*Aim of the task*.
For the word "PHAPPER", find each line in the entries where it occurs and copy that line.
((
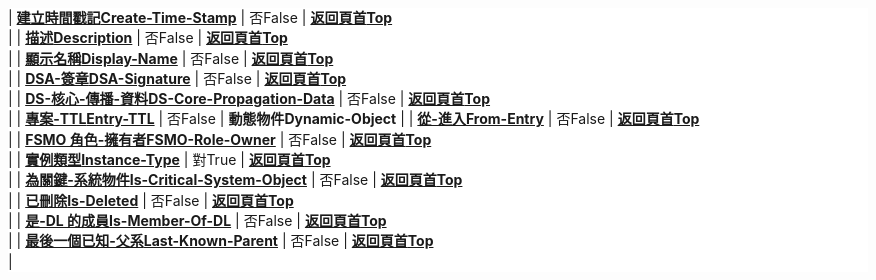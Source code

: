 | [<span data-ttu-id="917c6-490">**建立時間戳記**</span><span class="sxs-lookup"><span data-stu-id="917c6-490">**Create-Time-Stamp**</span></span>](a-createtimestamp.md)                              | <span data-ttu-id="917c6-491">否</span><span class="sxs-lookup"><span data-stu-id="917c6-491">False</span></span>     | [<span data-ttu-id="917c6-492">**返回頁首**</span><span class="sxs-lookup"><span data-stu-id="917c6-492">**Top**</span></span>](c-top.md)<br/> |
| [<span data-ttu-id="917c6-493">**描述**</span><span class="sxs-lookup"><span data-stu-id="917c6-493">**Description**</span></span>](a-description.md)                                        | <span data-ttu-id="917c6-494">否</span><span class="sxs-lookup"><span data-stu-id="917c6-494">False</span></span>     | [<span data-ttu-id="917c6-495">**返回頁首**</span><span class="sxs-lookup"><span data-stu-id="917c6-495">**Top**</span></span>](c-top.md)<br/> |
| [<span data-ttu-id="917c6-496">**顯示名稱**</span><span class="sxs-lookup"><span data-stu-id="917c6-496">**Display-Name**</span></span>](a-displayname.md)                                       | <span data-ttu-id="917c6-497">否</span><span class="sxs-lookup"><span data-stu-id="917c6-497">False</span></span>     | [<span data-ttu-id="917c6-498">**返回頁首**</span><span class="sxs-lookup"><span data-stu-id="917c6-498">**Top**</span></span>](c-top.md)<br/> |
| [<span data-ttu-id="917c6-499">**DSA-簽章**</span><span class="sxs-lookup"><span data-stu-id="917c6-499">**DSA-Signature**</span></span>](a-dsasignature.md)                                     | <span data-ttu-id="917c6-500">否</span><span class="sxs-lookup"><span data-stu-id="917c6-500">False</span></span>     | [<span data-ttu-id="917c6-501">**返回頁首**</span><span class="sxs-lookup"><span data-stu-id="917c6-501">**Top**</span></span>](c-top.md)<br/> |
| [<span data-ttu-id="917c6-502">**DS-核心-傳播-資料**</span><span class="sxs-lookup"><span data-stu-id="917c6-502">**DS-Core-Propagation-Data**</span></span>](a-dscorepropagationdata.md)                 | <span data-ttu-id="917c6-503">否</span><span class="sxs-lookup"><span data-stu-id="917c6-503">False</span></span>     | [<span data-ttu-id="917c6-504">**返回頁首**</span><span class="sxs-lookup"><span data-stu-id="917c6-504">**Top**</span></span>](c-top.md)<br/> |
| [<span data-ttu-id="917c6-505">**專案-TTL**</span><span class="sxs-lookup"><span data-stu-id="917c6-505">**Entry-TTL**</span></span>](a-entryttl.md)                                             | <span data-ttu-id="917c6-506">否</span><span class="sxs-lookup"><span data-stu-id="917c6-506">False</span></span>     | <span data-ttu-id="917c6-507">**動態物件**</span><span class="sxs-lookup"><span data-stu-id="917c6-507">**Dynamic-Object**</span></span>              |
| [<span data-ttu-id="917c6-508">**從-進入**</span><span class="sxs-lookup"><span data-stu-id="917c6-508">**From-Entry**</span></span>](a-fromentry.md)                                           | <span data-ttu-id="917c6-509">否</span><span class="sxs-lookup"><span data-stu-id="917c6-509">False</span></span>     | [<span data-ttu-id="917c6-510">**返回頁首**</span><span class="sxs-lookup"><span data-stu-id="917c6-510">**Top**</span></span>](c-top.md)<br/> |
| [<span data-ttu-id="917c6-511">**FSMO 角色-擁有者**</span><span class="sxs-lookup"><span data-stu-id="917c6-511">**FSMO-Role-Owner**</span></span>](a-fsmoroleowner.md)                                  | <span data-ttu-id="917c6-512">否</span><span class="sxs-lookup"><span data-stu-id="917c6-512">False</span></span>     | [<span data-ttu-id="917c6-513">**返回頁首**</span><span class="sxs-lookup"><span data-stu-id="917c6-513">**Top**</span></span>](c-top.md)<br/> |
| [<span data-ttu-id="917c6-514">**實例類型**</span><span class="sxs-lookup"><span data-stu-id="917c6-514">**Instance-Type**</span></span>](a-instancetype.md)                                     | <span data-ttu-id="917c6-515">對</span><span class="sxs-lookup"><span data-stu-id="917c6-515">True</span></span>      | [<span data-ttu-id="917c6-516">**返回頁首**</span><span class="sxs-lookup"><span data-stu-id="917c6-516">**Top**</span></span>](c-top.md)<br/> |
| [<span data-ttu-id="917c6-517">**為關鍵-系統物件**</span><span class="sxs-lookup"><span data-stu-id="917c6-517">**Is-Critical-System-Object**</span></span>](a-iscriticalsystemobject.md)               | <span data-ttu-id="917c6-518">否</span><span class="sxs-lookup"><span data-stu-id="917c6-518">False</span></span>     | [<span data-ttu-id="917c6-519">**返回頁首**</span><span class="sxs-lookup"><span data-stu-id="917c6-519">**Top**</span></span>](c-top.md)<br/> |
| [<span data-ttu-id="917c6-520">**已刪除**</span><span class="sxs-lookup"><span data-stu-id="917c6-520">**Is-Deleted**</span></span>](a-isdeleted.md)                                           | <span data-ttu-id="917c6-521">否</span><span class="sxs-lookup"><span data-stu-id="917c6-521">False</span></span>     | [<span data-ttu-id="917c6-522">**返回頁首**</span><span class="sxs-lookup"><span data-stu-id="917c6-522">**Top**</span></span>](c-top.md)<br/> |
| [<span data-ttu-id="917c6-523">**是-DL 的成員**</span><span class="sxs-lookup"><span data-stu-id="917c6-523">**Is-Member-Of-DL**</span></span>](a-memberof.md)                                       | <span data-ttu-id="917c6-524">否</span><span class="sxs-lookup"><span data-stu-id="917c6-524">False</span></span>     | [<span data-ttu-id="917c6-525">**返回頁首**</span><span class="sxs-lookup"><span data-stu-id="917c6-525">**Top**</span></span>](c-top.md)<br/> |
| [<span data-ttu-id="917c6-526">**最後一個已知-父系**</span><span class="sxs-lookup"><span data-stu-id="917c6-526">**Last-Known-Parent**</span></span>](a-lastknownparent.md)                              | <span data-ttu-id="917c6-527">否</span><span class="sxs-lookup"><span data-stu-id="917c6-527">False</span></span>     | [<span data-ttu-id="917c6-528">**返回頁首**</span><span class="sxs-lookup"><span data-stu-id="917c6-528">**Top**</span></span>](c-top.md)<br/> |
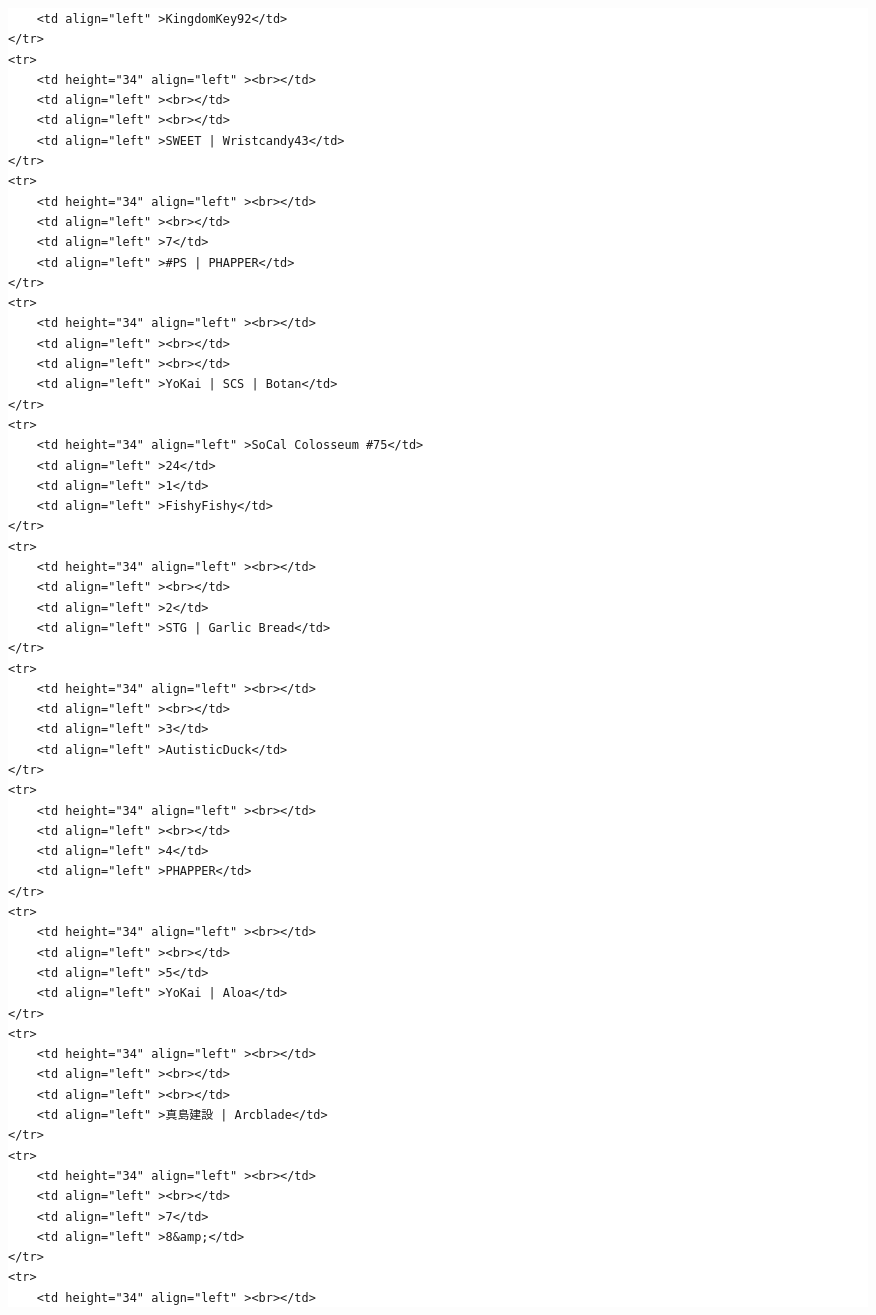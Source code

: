 		<td align="left" >KingdomKey92</td>
	</tr>
	<tr>
		<td height="34" align="left" ><br></td>
		<td align="left" ><br></td>
		<td align="left" ><br></td>
		<td align="left" >SWEET | Wristcandy43</td>
	</tr>
	<tr>
		<td height="34" align="left" ><br></td>
		<td align="left" ><br></td>
		<td align="left" >7</td>
		<td align="left" >#PS | PHAPPER</td>
	</tr>
	<tr>
		<td height="34" align="left" ><br></td>
		<td align="left" ><br></td>
		<td align="left" ><br></td>
		<td align="left" >YoKai | SCS | Botan</td>
	</tr>
	<tr>
		<td height="34" align="left" >SoCal Colosseum #75</td>
		<td align="left" >24</td>
		<td align="left" >1</td>
		<td align="left" >FishyFishy</td>
	</tr>
	<tr>
		<td height="34" align="left" ><br></td>
		<td align="left" ><br></td>
		<td align="left" >2</td>
		<td align="left" >STG | Garlic Bread</td>
	</tr>
	<tr>
		<td height="34" align="left" ><br></td>
		<td align="left" ><br></td>
		<td align="left" >3</td>
		<td align="left" >AutisticDuck</td>
	</tr>
	<tr>
		<td height="34" align="left" ><br></td>
		<td align="left" ><br></td>
		<td align="left" >4</td>
		<td align="left" >PHAPPER</td>
	</tr>
	<tr>
		<td height="34" align="left" ><br></td>
		<td align="left" ><br></td>
		<td align="left" >5</td>
		<td align="left" >YoKai | Aloa</td>
	</tr>
	<tr>
		<td height="34" align="left" ><br></td>
		<td align="left" ><br></td>
		<td align="left" ><br></td>
		<td align="left" >真島建設 | Arcblade</td>
	</tr>
	<tr>
		<td height="34" align="left" ><br></td>
		<td align="left" ><br></td>
		<td align="left" >7</td>
		<td align="left" >8&amp;</td>
	</tr>
	<tr>
		<td height="34" align="left" ><br></td>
))
*Task answer*.
		<td align="left" >#PS | PHAPPER</td>
		<td align="left" >PHAPPER</td>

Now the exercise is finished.